Material for the task START

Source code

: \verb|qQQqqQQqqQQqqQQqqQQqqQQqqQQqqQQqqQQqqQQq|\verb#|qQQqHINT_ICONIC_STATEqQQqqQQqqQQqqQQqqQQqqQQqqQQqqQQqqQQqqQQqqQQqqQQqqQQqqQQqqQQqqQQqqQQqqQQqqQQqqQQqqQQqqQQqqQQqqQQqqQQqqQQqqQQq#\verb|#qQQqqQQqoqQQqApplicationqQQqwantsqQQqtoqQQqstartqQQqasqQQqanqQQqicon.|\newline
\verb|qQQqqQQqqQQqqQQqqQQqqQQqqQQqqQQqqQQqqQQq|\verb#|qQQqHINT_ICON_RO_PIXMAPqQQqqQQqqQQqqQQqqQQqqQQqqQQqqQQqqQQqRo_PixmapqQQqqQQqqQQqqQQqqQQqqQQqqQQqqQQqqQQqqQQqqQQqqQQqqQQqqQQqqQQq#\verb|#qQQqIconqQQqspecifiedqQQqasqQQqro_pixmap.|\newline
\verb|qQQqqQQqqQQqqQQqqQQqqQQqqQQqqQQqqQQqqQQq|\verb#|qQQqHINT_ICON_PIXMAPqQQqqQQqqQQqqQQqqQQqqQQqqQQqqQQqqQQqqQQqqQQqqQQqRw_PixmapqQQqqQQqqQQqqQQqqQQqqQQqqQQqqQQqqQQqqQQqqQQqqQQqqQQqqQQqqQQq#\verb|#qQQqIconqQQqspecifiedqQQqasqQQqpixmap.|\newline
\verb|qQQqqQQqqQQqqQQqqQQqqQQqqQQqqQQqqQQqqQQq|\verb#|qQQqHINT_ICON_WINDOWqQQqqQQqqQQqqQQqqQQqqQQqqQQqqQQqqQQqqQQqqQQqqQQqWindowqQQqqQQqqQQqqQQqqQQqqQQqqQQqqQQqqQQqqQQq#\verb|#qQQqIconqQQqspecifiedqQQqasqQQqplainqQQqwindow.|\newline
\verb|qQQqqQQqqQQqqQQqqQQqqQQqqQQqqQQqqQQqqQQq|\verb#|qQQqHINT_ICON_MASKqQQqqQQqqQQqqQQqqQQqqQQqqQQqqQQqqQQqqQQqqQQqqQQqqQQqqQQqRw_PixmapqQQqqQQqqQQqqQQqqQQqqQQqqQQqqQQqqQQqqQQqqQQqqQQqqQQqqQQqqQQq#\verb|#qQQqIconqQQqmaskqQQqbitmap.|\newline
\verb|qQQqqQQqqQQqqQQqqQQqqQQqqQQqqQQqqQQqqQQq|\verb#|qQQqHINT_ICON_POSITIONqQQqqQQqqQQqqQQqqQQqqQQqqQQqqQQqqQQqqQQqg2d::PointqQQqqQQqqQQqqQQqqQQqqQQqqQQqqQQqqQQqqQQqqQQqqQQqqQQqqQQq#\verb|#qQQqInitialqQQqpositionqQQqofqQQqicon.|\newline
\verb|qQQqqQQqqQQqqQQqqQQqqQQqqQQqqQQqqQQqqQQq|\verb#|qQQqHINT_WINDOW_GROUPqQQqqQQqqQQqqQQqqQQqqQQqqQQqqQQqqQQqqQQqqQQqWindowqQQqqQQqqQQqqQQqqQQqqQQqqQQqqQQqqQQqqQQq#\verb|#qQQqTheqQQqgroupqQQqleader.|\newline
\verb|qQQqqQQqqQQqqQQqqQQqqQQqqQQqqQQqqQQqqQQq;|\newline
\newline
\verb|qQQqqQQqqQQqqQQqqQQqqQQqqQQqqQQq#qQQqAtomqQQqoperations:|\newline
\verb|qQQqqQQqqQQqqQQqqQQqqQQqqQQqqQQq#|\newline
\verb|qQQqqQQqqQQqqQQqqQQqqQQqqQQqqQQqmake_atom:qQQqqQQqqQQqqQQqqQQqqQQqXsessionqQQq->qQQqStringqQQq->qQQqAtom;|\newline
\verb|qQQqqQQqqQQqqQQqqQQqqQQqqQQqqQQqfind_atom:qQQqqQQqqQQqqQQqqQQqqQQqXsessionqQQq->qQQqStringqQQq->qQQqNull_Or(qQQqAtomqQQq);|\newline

Material for the task END

## About this task
Read through the entries and copy every line that includes "qQQqqQQqqQQqqQQqqQQqqQQqXsessionqQQq".

## Answer to this exercise
\verb|qQQqqQQqqQQqqQQqqQQqqQQqqQQqqQQqmake_atom:qQQqqQQqqQQqqQQqqQQqqQQqXsessionqQQq->qQQqStringqQQq->qQQqAtom;|\newline
\verb|qQQqqQQqqQQqqQQqqQQqqQQqqQQqqQQqfind_atom:qQQqqQQqqQQqqQQqqQQqqQQqXsessionqQQq->qQQqStringqQQq->qQQqNull_Or(qQQqAtomqQQq);|\newline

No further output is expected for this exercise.